**Problem statement:** Lines in the listing below that include the word "project" need to be copied.

**Data for review:**
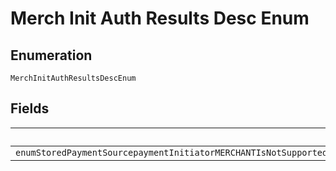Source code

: 
# Merch Init Auth Results Desc Enum

## Enumeration

`MerchInitAuthResultsDescEnum`

## Fields

| Name |
|  --- |
| `enumStoredPaymentSourcepaymentInitiatorMERCHANTIsNotSupportedIf3DSecureAuthenticationResultsArePresentInTheOrder3DSecureAuthenticationResultsCanBePresentInTheOrderOnlyWhenCustomerIsThePaymentInitiatorItIsSemanticallyIncorrectToPerformAMerchantInitiatedPaymentWith3DSecureAuthenticationResultsIsTheOrder` |

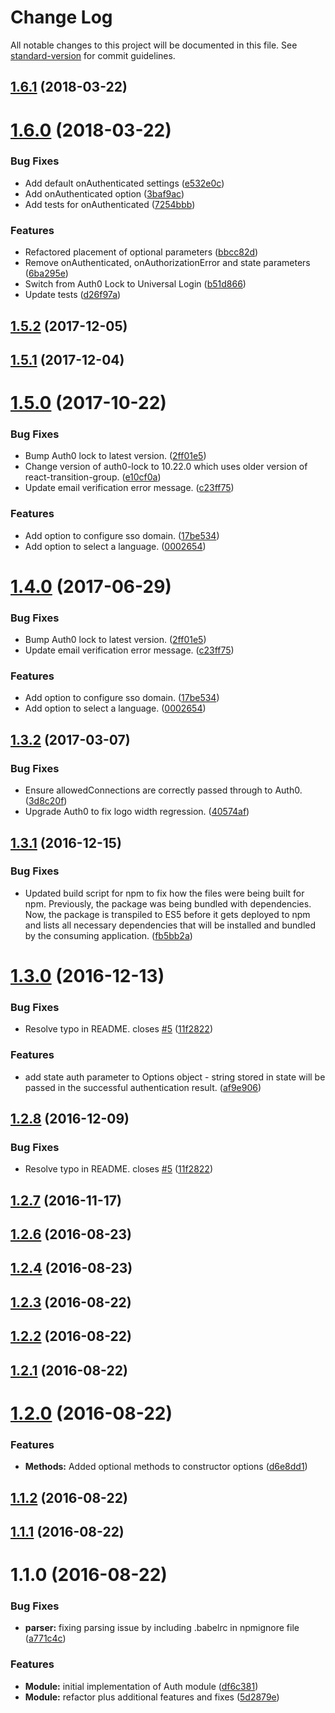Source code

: # Change Log

All notable changes to this project will be documented in this file. See [standard-version](https://github.com/conventional-changelog/standard-version) for commit guidelines.

<a name="1.6.1"></a>
## [1.6.1](https://github.com/airmap/js-auth/compare/v1.6.0...v1.6.1) (2018-03-22)



<a name="1.6.0"></a>
# [1.6.0](https://github.com/airmap/js-auth/compare/v1.5.2...v1.6.0) (2018-03-22)


### Bug Fixes

* Add default onAuthenticated settings ([e532e0c](https://github.com/airmap/js-auth/commit/e532e0c))
* Add onAuthenticated option ([3baf9ac](https://github.com/airmap/js-auth/commit/3baf9ac))
* Add tests for onAuthenticated ([7254bbb](https://github.com/airmap/js-auth/commit/7254bbb))


### Features

* Refactored placement of optional parameters ([bbcc82d](https://github.com/airmap/js-auth/commit/bbcc82d))
* Remove onAuthenticated, onAuthorizationError and state parameters ([6ba295e](https://github.com/airmap/js-auth/commit/6ba295e))
* Switch from Auth0 Lock to Universal Login ([b51d866](https://github.com/airmap/js-auth/commit/b51d866))
* Update tests ([d26f97a](https://github.com/airmap/js-auth/commit/d26f97a))



<a name="1.5.2"></a>
## [1.5.2](https://github.com/airmap/js-auth/compare/v1.5.1...v1.5.2) (2017-12-05)



<a name="1.5.1"></a>
## [1.5.1](https://github.com/airmap/js-auth/compare/v1.5.0...v1.5.1) (2017-12-04)



<a name="1.5.0"></a>
# [1.5.0](https://github.com/airmap/js-auth/compare/v1.3.2...v1.5.0) (2017-10-22)


### Bug Fixes

* Bump Auth0 lock to latest version. ([2ff01e5](https://github.com/airmap/js-auth/commit/2ff01e5))
* Change version of auth0-lock to 10.22.0 which uses older version of react-transition-group. ([e10cf0a](https://github.com/airmap/js-auth/commit/e10cf0a))
* Update email verification error message. ([c23ff75](https://github.com/airmap/js-auth/commit/c23ff75))


### Features

* Add option to configure sso domain. ([17be534](https://github.com/airmap/js-auth/commit/17be534))
* Add option to select a language. ([0002654](https://github.com/airmap/js-auth/commit/0002654))



<a name="1.4.0"></a>
# [1.4.0](https://github.com/airmap/js-auth/compare/v1.3.2...v1.4.0) (2017-06-29)


### Bug Fixes

* Bump Auth0 lock to latest version. ([2ff01e5](https://github.com/airmap/js-auth/commit/2ff01e5))
* Update email verification error message. ([c23ff75](https://github.com/airmap/js-auth/commit/c23ff75))


### Features

* Add option to configure sso domain. ([17be534](https://github.com/airmap/js-auth/commit/17be534))
* Add option to select a language. ([0002654](https://github.com/airmap/js-auth/commit/0002654))



<a name="1.3.2"></a>
## [1.3.2](https://github.com/airmap/js-auth/compare/v1.3.1...v1.3.2) (2017-03-07)


### Bug Fixes

* Ensure allowedConnections are correctly passed through to Auth0. ([3d8c20f](https://github.com/airmap/js-auth/commit/3d8c20f))
* Upgrade Auth0 to fix logo width regression. ([40574af](https://github.com/airmap/js-auth/commit/40574af))



<a name="1.3.1"></a>
## [1.3.1](https://github.com/airmap/js-auth/compare/v1.3.0...v1.3.1) (2016-12-15)


### Bug Fixes

* Updated build script for npm to fix how the files were being built for npm. Previously, the package was being bundled with dependencies. Now, the package is transpiled to ES5 before it gets deployed to npm and lists all necessary dependencies that will be installed and bundled by the consuming application. ([fb5bb2a](https://github.com/airmap/js-auth/commit/fb5bb2a))



<a name="1.3.0"></a>
# [1.3.0](https://github.com/airmap/js-auth/compare/v1.2.7...v1.3.0) (2016-12-13)


### Bug Fixes

* Resolve typo in README. closes [#5](https://github.com/airmap/js-auth/issues/5) ([11f2822](https://github.com/airmap/js-auth/commit/11f2822))


### Features

* add state auth parameter to Options object - string stored in state will be passed in the successful authentication result. ([af9e906](https://github.com/airmap/js-auth/commit/af9e906))



<a name="1.2.8"></a>
## [1.2.8](https://github.com/airmap/js-auth/compare/v1.2.7...v1.2.8) (2016-12-09)


### Bug Fixes

* Resolve typo in README. closes [#5](https://github.com/airmap/js-auth/issues/5) ([11f2822](https://github.com/airmap/js-auth/commit/11f2822))



<a name="1.2.7"></a>
## [1.2.7](https://github.com/airmap/js-auth/compare/v1.2.6...v1.2.7) (2016-11-17)



<a name="1.2.6"></a>
## [1.2.6](https://github.com/airmap/js-auth/compare/v1.2.4...v1.2.6) (2016-08-23)



<a name="1.2.4"></a>
## [1.2.4](https://github.com/airmap/js-auth/compare/v1.2.3...v1.2.4) (2016-08-23)



<a name="1.2.3"></a>
## [1.2.3](https://github.com/airmap/js-auth/compare/v1.2.1...v1.2.3) (2016-08-22)



<a name="1.2.2"></a>
## [1.2.2](https://github.com/airmap/js-auth/compare/v1.2.1...v1.2.2) (2016-08-22)



<a name="1.2.1"></a>
## [1.2.1](https://github.com/airmap/js-auth/compare/v1.2.0...v1.2.1) (2016-08-22)



<a name="1.2.0"></a>
# [1.2.0](https://github.com/airmap/js-auth/compare/v1.1.2...v1.2.0) (2016-08-22)


### Features

* **Methods:** Added optional methods to constructor options ([d6e8dd1](https://github.com/airmap/js-auth/commit/d6e8dd1))



<a name="1.1.2"></a>
## [1.1.2](https://github.com/airmap/js-auth/compare/v1.1.1...v1.1.2) (2016-08-22)



<a name="1.1.1"></a>
## [1.1.1](https://github.com/airmap/js-auth/compare/v1.1.0...v1.1.1) (2016-08-22)



<a name="1.1.0"></a>
# 1.1.0 (2016-08-22)


### Bug Fixes

* **parser:** fixing parsing issue by including .babelrc in npmignore file ([a771c4c](https://github.com/airmap/js-auth/commit/a771c4c))


### Features

* **Module:** initial implementation of Auth module ([df6c381](https://github.com/airmap/js-auth/commit/df6c381))
* **Module:** refactor plus additional features and fixes ([5d2879e](https://github.com/airmap/js-auth/commit/5d2879e))
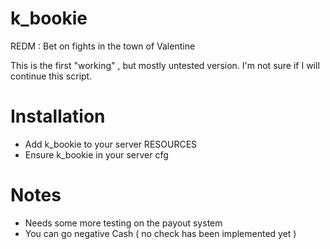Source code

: # k_bookie
REDM : Bet on fights in the town of Valentine

This is the first "working" , but mostly untested version. I'm not sure if I will continue this script.

# Installation
- Add k_bookie to your server RESOURCES
- Ensure k_bookie in your server cfg

# Notes
- Needs some more testing on the payout system
- You can go negative Cash ( no check has been implemented yet )
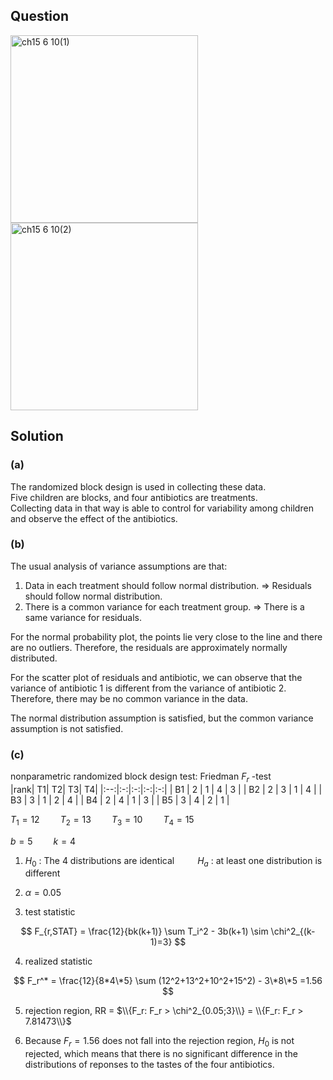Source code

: ## Question
<img width="300" alt="ch15 6 10(1)" src="https://github.com/user-attachments/assets/64d4b4c1-2bea-4777-b0de-04ca2cfd056e" />
<br>
<img width="300" alt="ch15 6 10(2)" src="https://github.com/user-attachments/assets/58293153-1ae3-4415-9317-f3d47dfaf4bb" />

## Solution

### (a)
The randomized block design is used in collecting these data.  
Five children are blocks, and four antibiotics are treatments.  
Collecting data in that way is able to control for variability among children and observe the effect of the antibiotics.

### (b)

The usual analysis of variance assumptions are that:
1. Data in each treatment should follow normal distribution. $\Rightarrow$  Residuals should follow normal distribution.  
2. There is a common variance for each treatment group.  $\Rightarrow$  There is a same variance for residuals.  
  
For the normal probability plot, the points lie very close to the line and there are no outliers. Therefore, the residuals are approximately normally distributed.   

For the scatter plot of residuals and antibiotic, we can observe that the variance of antibiotic 1 is different from the variance of antibiotic 2. Therefore, there may be no common variance in the data.  
  
The normal distribution assumption is satisfied, but the common variance assumption is not satisfied.  


### (c)
nonparametric randomized block design test: Friedman $F_r$ -test  
|rank| T1| T2| T3| T4|
|:--:|:-:|:-:|:-:|:-:|
| B1 | 2 | 1 | 4 | 3 |
| B2 | 2 | 3 | 1 | 4 |
| B3 | 3 | 1 | 2 | 4 |
| B4 | 2 | 4 | 1 | 3 |
| B5 | 3 | 4 | 2 | 1 |

$T_1 = 12 \quad \quad T_2 = 13 \quad \quad T_3 = 10 \quad \quad T_4 = 15$  

$b = 5 \quad \quad k=4$  
  
1. $H_0$ : The 4 distributions are identical $\quad \quad H_a$ : at least one distribution is different

2. $\alpha = 0.05$

3. test statistic

$$
F_{r,STAT} = \frac{12}{bk(k+1)} \sum T_i^2 - 3b(k+1) \sim \chi^2_{(k-1)=3}
$$

4. realized statistic

$$
F_r^* = \frac{12}{8*4\*5} \sum (12^2+13^2+10^2+15^2) - 3\*8\*5 =1.56
$$

5. rejection region, RR = $\\{F_r: F_r > \chi^2_{0.05;3}\\} = \\{F_r: F_r > 7.81473\\}$

6. Because $F_r=1.56$ does not fall into the rejection region, $H_0$ is not rejected, which means that there is no significant difference in the distributions of reponses to the tastes of the four antibiotics.


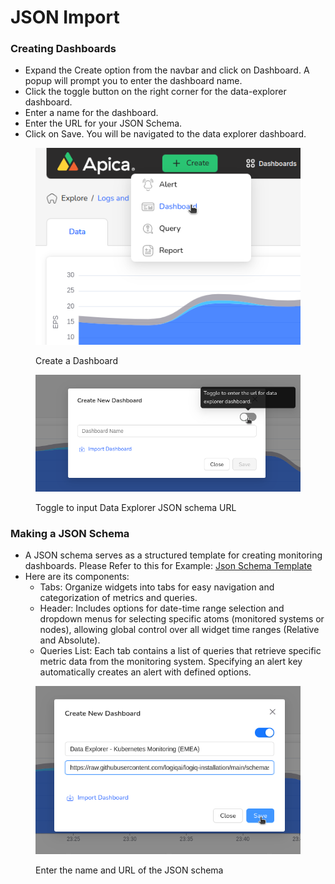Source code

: # JSON Import

### Creating Dashboards&#x20;

* Expand the Create option from the navbar and click on Dashboard. A popup will prompt you to enter the dashboard name.&#x20;
* Click the toggle button on the right corner for the data-explorer dashboard.&#x20;
* Enter a name for the dashboard.&#x20;
* Enter the URL for your JSON Schema.&#x20;
* Click on Save. You will be navigated to the data explorer dashboard.

<figure><img src="../../.gitbook/assets/image (2) (5) (1).png" alt=""><figcaption><p>Create a Dashboard</p></figcaption></figure>

<figure><img src="../../.gitbook/assets/image (1) (5) (1).png" alt=""><figcaption><p>Toggle to input Data Explorer JSON schema URL</p></figcaption></figure>

### Making a JSON Schema&#x20;

* A JSON schema serves as a structured template for creating monitoring dashboards. Please Refer to this for Example: [Json Schema Template](https://raw.githubusercontent.com/logiqai/logiq-installation/main/schemas/boomi-linux.json) &#x20;
* Here are its components:&#x20;
  * Tabs: Organize widgets into tabs for easy navigation and categorization of metrics and queries.&#x20;
  * Header: Includes options for date-time range selection and dropdown menus for selecting specific atoms (monitored systems or nodes), allowing global control over all widget time ranges (Relative and Absolute).&#x20;
  * Queries List: Each tab contains a list of queries that retrieve specific metric data from the monitoring system. Specifying an alert key automatically creates an alert with defined options.&#x20;

<figure><img src="../../.gitbook/assets/image (3) (4) (1).png" alt=""><figcaption><p>Enter the name and URL of the JSON schema</p></figcaption></figure>

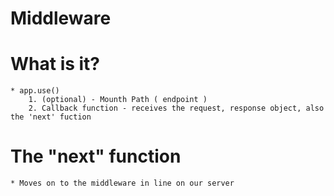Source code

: # Middleware

  # What is it?
    * app.use()
        1. (optional) - Mounth Path ( endpoint )
        2. Callback function - receives the request, response object, also the 'next' fuction

 # The "next" function
    * Moves on to the middleware in line on our server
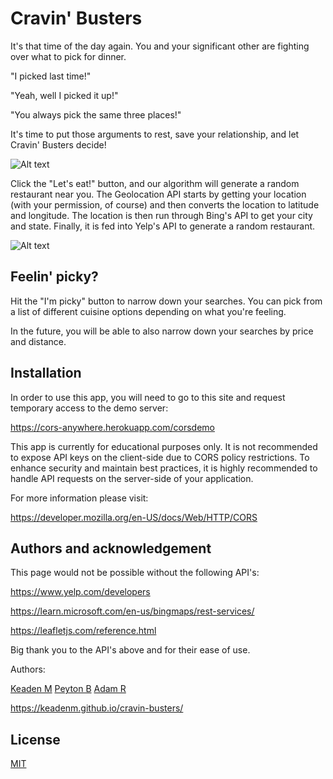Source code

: # Cravin' Busters

It's that time of the day again. You and your significant other are fighting over what to pick for dinner.

"I picked last time!"

"Yeah, well I picked it up!"

"You always pick the same three places!"

It's time to put those arguments to rest, save your relationship, and let Cravin' Busters decide!


![Alt text](https://github.com/KeadenM/mrsir-project/blob/main/assets/Images/Screenshot%202023-04-08%20at%208.07.23%20PM.png)


Click the "Let's eat!" button, and our algorithm will generate a random restaurant near you. The Geolocation API starts by getting your location (with your permission, of course) and then converts the location to latitude and longitude. The location is then run through Bing's API to get your city and state. Finally, it is fed into Yelp's API to generate a random restaurant.

![Alt text](https://github.com/KeadenM/mrsir-project/blob/main/assets/Images/Screenshot%202023-04-08%20at%208.51.34%20PM.png)

## Feelin' picky? 

Hit the "I'm picky" button to narrow down your searches. You can pick from a list of different cuisine options depending on what you're feeling.

In the future, you will be able to also narrow down your searches by price and distance.

## Installation

In order to use this app, you will need to go to this site and request temporary access to the demo server:

https://cors-anywhere.herokuapp.com/corsdemo

This app is currently for educational purposes only. It is not recommended to expose API keys on the client-side due to CORS policy restrictions. To enhance security and maintain best practices, it is highly recommended to handle API requests on the server-side of your application.

For more information please visit: 

https://developer.mozilla.org/en-US/docs/Web/HTTP/CORS

## Authors and acknowledgement

This page would not be possible without the following API's:

https://www.yelp.com/developers

https://learn.microsoft.com/en-us/bingmaps/rest-services/

https://leafletjs.com/reference.html

Big thank you to the API's above and for their ease of use. 

Authors: 

[Keaden M](https://https://github.com/KeadenM)
[Peyton B](https://https://github.com/iTsPayAsian)
[Adam R](https://https://github.com/Adam-Riet)

https://keadenm.github.io/cravin-busters/

## License
[MIT](https://choosealicense.com/licenses/mit/)
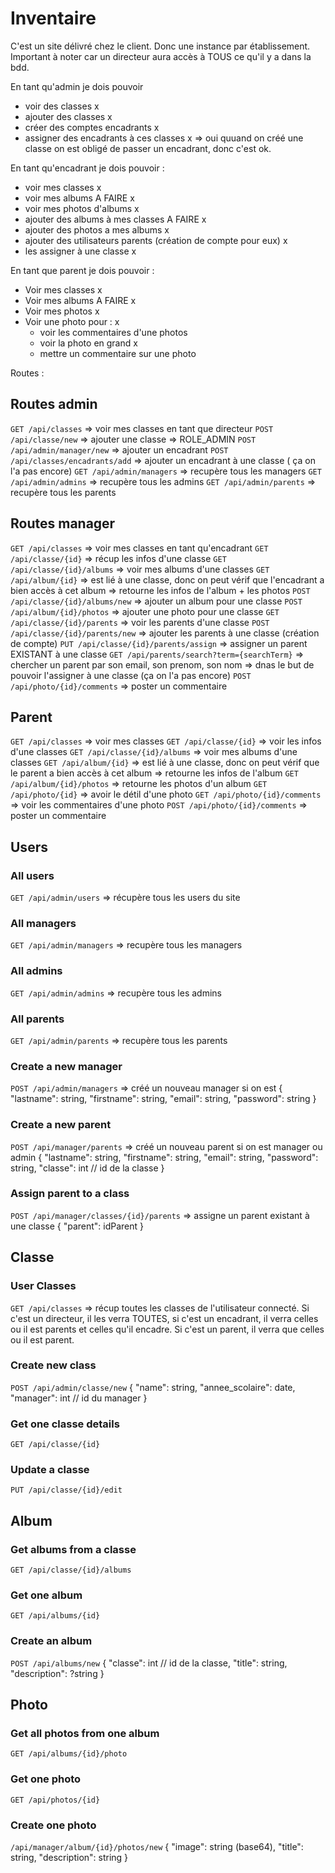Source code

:# Inventaire

C'est un site délivré chez le client. Donc une instance par établissement. Important à noter car un directeur aura accès à TOUS ce qu'il y a dans la bdd. 


En tant qu'admin je dois pouvoir
- voir des classes x
- ajouter des classes x
- créer des comptes encadrants x
- assigner des encadrants à ces classes x => oui quuand on créé une classe on est obligé de passer un encadrant, donc c'est ok.

En tant qu'encadrant je dois pouvoir : 
- voir mes classes x
- voir mes albums   A FAIRE x
- voir mes photos d'albums x
- ajouter des albums à mes classes A FAIRE x
- ajouter des photos a mes albums x
- ajouter des utilisateurs parents (création de compte pour eux) x
- les assigner à une classe x

En tant que parent je dois pouvoir : 
- Voir mes classes x
- Voir mes albums  A FAIRE x
- Voir mes photos x
- Voir une photo pour : x
  - voir les commentaires d'une photos
  - voir la photo en grand x
  - mettre un commentaire sur une photo

Routes : 

## Routes admin
`GET /api/classes` => voir mes classes en tant que directeur 
`POST /api/classe/new` => ajouter une classe => ROLE_ADMIN
`POST /api/admin/manager/new` => ajouter un encadrant
`POST /api/classes/encadrants/add` => ajouter un encadrant à une classe ( ça on l'a pas encore)
`GET /api/admin/managers` => recupère tous les managers
`GET /api/admin/admins` => recupère tous les admins
`GET /api/admin/parents` => recupère tous les parents

## Routes manager
`GET /api/classes` => voir mes classes en tant qu'encadrant
`GET /api/classe/{id}` => récup les infos d'une classe
`GET /api/classe/{id}/albums` => voir mes albums d'une classes
`GET /api/album/{id}` => est lié à une classe, donc on peut vérif que l'encadrant a bien accès à cet album => retourne les infos de l'album + les photos
`POST /api/classe/{id}/albums/new` => ajouter un album pour une classe
`POST /api/album/{id}/photos` => ajouter une photo pour une classe
`GET /api/classe/{id}/parents` => voir les parents d'une classe
`POST /api/classe/{id}/parents/new` => ajouter les parents à une classe (création de compte)
`PUT /api/classe/{id}/parents/assign` => assigner un parent EXISTANT à une classe
`GET /api/parents/search?term={searchTerm}` => chercher un parent par son email, son prenom, son nom => dnas le but de pouvoir l'assigner à une classe (ça on l'a pas encore)
`POST /api/photo/{id}/comments` => poster un commentaire

## Parent
`GET /api/classes` => voir mes classes 
`GET /api/classe/{id}` => voir les infos d'une classes
`GET /api/classe/{id}/albums` => voir mes albums d'une classes
`GET /api/album/{id}` => est lié à une classe, donc on peut vérif que le parent a bien accès à cet album => retourne les infos de l'album
`GET /api/album/{id}/photos` => retourne les photos d'un album
`GET /api/photo/{id}` => avoir le détil d'une photo
`GET /api/photo/{id}/comments` => voir les commentaires d'une photo
`POST /api/photo/{id}/comments` => poster un commentaire






## Users

### All users
`GET /api/admin/users` => récupère tous les users du site

### All managers
`GET /api/admin/managers` => recupère tous les managers

### All admins
`GET /api/admin/admins` => recupère tous les admins

### All parents
`GET /api/admin/parents` => recupère tous les parents


### Create a new manager
`POST /api/admin/managers` => créé un nouveau manager si on est {
  "lastname": string,
  "firstname": string,
  "email": string,
  "password": string
}

### Create a new parent
`POST /api/manager/parents` => créé un nouveau parent si on est manager ou admin
{
  "lastname": string,
  "firstname": string,
  "email": string,
  "password": string,
  "classe": int // id de la classe
}

### Assign parent to a class
`POST /api/manager/classes/{id}/parents` => assigne un parent existant à une classe 
{
  "parent": idParent
}

## Classe

### User Classes
`GET /api/classes` => récup toutes les classes de l'utilisateur connecté. Si c'est un directeur, il les verra TOUTES, si c'est un encadrant, il verra celles ou il est parents et celles qu'il encadre. Si c'est un parent, il verra que celles ou il est parent.

### Create new class 
`POST /api/admin/classe/new`
{
  "name": string,
  "annee_scolaire": date,
  "manager": int // id du manager
}

### Get one classe details
`GET /api/classe/{id}`

### Update a classe
`PUT /api/classe/{id}/edit`

## Album

### Get albums from a classe
`GET /api/classe/{id}/albums` 

### Get one album
`GET /api/albums/{id}`

### Create an album
`POST /api/albums/new`
{
  "classe": int // id de la classe,
  "title": string,
  "description": ?string
}

## Photo

### Get all photos from one album
`GET /api/albums/{id}/photo`

### Get one photo
`GET /api/photos/{id}`

### Create one photo
`/api/manager/album/{id}/photos/new`
{
  "image": string (base64),
  "title": string,
  "description": string
}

**Output of the exercise:**
All notable changes to this project will be documented in this file. See [standard-version](https://github.com/conventional-changelog/standard-version) for commit guidelines.
![Alt text](https://github.com/KeadenM/mrsir-project/blob/main/assets/Images/Screenshot%202023-04-08%20at%208.07.23%20PM.png)
![Alt text](https://github.com/KeadenM/mrsir-project/blob/main/assets/Images/Screenshot%202023-04-08%20at%208.51.34%20PM.png)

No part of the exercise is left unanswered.